This talk is going to discuss elegant solutions as to how these rather
fragile checker structures can be preserved by declaring these dependencies in
TableGen files, how checker developers (and users) can ensure that when the
analyzer is invoked, only the requested checkers will be enabled, and also take
a very brief look at what other features the analyzer gained thanks to these
issues being resolved.
|
Adopting LLVM Binary Utilities in Toolchains
[ Video ]
[ Slides ]
Jordan Rupprecht (Google)
Although many projects have migrated from GCC-based toolchains to
Clang-based ones, tools from the GNU Binutils collection are still widely used
despite having equivalents in the LLVM project.
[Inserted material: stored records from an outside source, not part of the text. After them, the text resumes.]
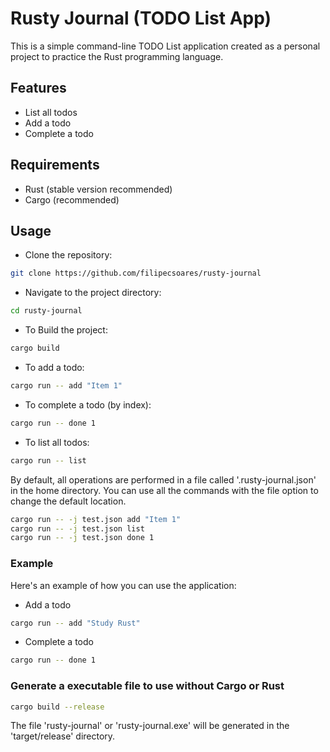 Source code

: # Rusty Journal (TODO List App)

This is a simple command-line TODO List application created as a personal project to practice the Rust programming language.

## Features

* List all todos
* Add a todo
* Complete a todo

## Requirements

* Rust (stable version recommended)
* Cargo (recommended)

## Usage

* Clone the repository:

```bash
git clone https://github.com/filipecsoares/rusty-journal
```

* Navigate to the project directory:

```bash
cd rusty-journal
```

* To Build the project:

```bash
cargo build
```

* To add a todo:

```bash
cargo run -- add "Item 1"
```

* To complete a todo (by index):

```bash
cargo run -- done 1
```

* To list all todos:

```bash
cargo run -- list
```

By default, all operations are performed in a file called '.rusty-journal.json' in the home directory. You can use all the commands with the file option to change the default location.

```bash
cargo run -- -j test.json add "Item 1"
cargo run -- -j test.json list
cargo run -- -j test.json done 1
```

### Example

Here's an example of how you can use the application:

* Add a todo

```bash
cargo run -- add "Study Rust"
```

* Complete a todo

```bash
cargo run -- done 1
```

### Generate a executable file to use without Cargo or Rust

```bash
cargo build --release
```

The file 'rusty-journal' or 'rusty-journal.exe' will be generated in the 'target/release' directory.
The problems faced when
attempting to use LLVM tools range anywhere from simple command line syntax
differences to unimplemented or buggy features. In this talk, I will describe
some of the types of challenges we faced when adopting LLVM tools, as well as
some of the strategies we used to test the toolchain.
|
Multiplication and Division in the Range-Based Constraint Manager
[ Video ]
[ Slides ]
Ádám Balogh (Ericsson Hungary Ltd.)
The default constraint manager of the Clang Static Analyzer is a simple
range-based constraint manager: it stores and manages the valid ranges for the
values of symbolic expressions. Upon new assumptions it further constrains
these ranges which often results in an empty range which tells the analyzer
that the assumption is impossible. Until now the constraint manager could
handle basic assumptions: A <rel> m, A + n <rel> m and A - n
<rel> m where A is a symbolic expression, n and m integer constants and
<rel> a relational operator. In the latter two cases where a constant is
added or subtracted from the symbolic expression the range of the additive
expression is calculated by adjusting the range circularly by the constant.
However, it could not cope with division and multiplication, thus not even the
range for A*2 could be deduced from the range of A. This shortcoming lead to
both false positives and missed true positives.
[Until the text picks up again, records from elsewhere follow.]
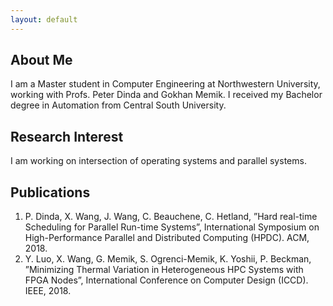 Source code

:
 ```yaml
---
layout: default
---
```


## About Me

<!-- <img class="profile-picture" src=".jpg"> -->

I am a Master student in Computer Engineering at Northwestern University, working with Profs. Peter Dinda and Gokhan Memik. I received my Bachelor degree in Automation from Central South University.

## Research Interest

I am working on intersection of operating systems and parallel systems.

## Publications

1. P. Dinda, X. Wang, J. Wang, C. Beauchene, C. Hetland, ”Hard real-time Scheduling for Parallel Run-time Systems”, International Symposium on High-Performance Parallel and Distributed Computing (HPDC). ACM, 2018.
2. Y. Luo, X. Wang, G. Memik, S. Ogrenci-Memik, K. Yoshii, P. Beckman, ”Minimizing Thermal Variation in Heterogeneous HPC Systems with FPGA Nodes”, International Conference on Computer Design (ICCD). IEEE, 2018.

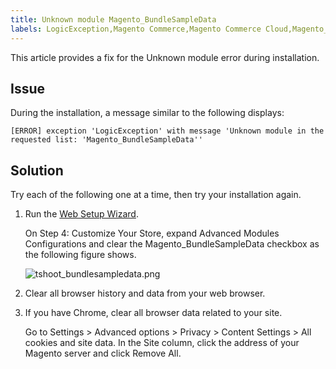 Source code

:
 ```yaml
---
title: Unknown module Magento_BundleSampleData
labels: LogicException,Magento Commerce,Magento Commerce Cloud,Magento_BundleSampleData,error,how to,module,unknown
---
```


This article provides a fix for the Unknown module error during installation.

## Issue

During the installation, a message similar to the following displays:

<pre><code class="language-text">[ERROR] exception 'LogicException' with message 'Unknown module in the requested list: 'Magento_BundleSampleData''</code></pre>

## Solution

Try each of the following one at a time, then try your installation again.

1. Run the [Web Setup Wizard](https://devdocs.magento.com/guides/v2.3/install-gde/install/web/install-web.html).
    
    
    
    On Step 4: Customize Your Store, expand Advanced Modules Configurations and clear the Magento\_BundleSampleData checkbox as the following figure shows.
    
    
    
    ![tshoot_bundlesampledata.png](https://support.magento.com/hc/article_attachments/360039762491/tshoot_bundlesampledata.png)
    
    
1. Clear all browser history and data from your web browser.
1. If you have Chrome, clear all browser data related to your site.
    
    
    
    Go to Settings > Advanced options > Privacy > Content Settings > All cookies and site data. In the Site column, click the address of your Magento server and click Remove All.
To improve the true positive/false positive ratio of the analyzer we
extended the range-based constraint manager to be able to handle expressions of
the format A <mul> k <add> n <rel> m, where A is a symbolic
expression, k, m and n integer constants, <mul> a multiplicative operator
(* or /), <add> an additive operator (+ or -) and <rel> a
relational operator. The main challenge in our work was to correctly scale the
ranges in the circular arithmetic: for example in case of signed 8 bit types in
A * 2 == 56 the value of A could not only be 28, but also -100. Similarly, in A
/ 3 == 4 the value of A is not necessarily 12, but anything in range [12..14].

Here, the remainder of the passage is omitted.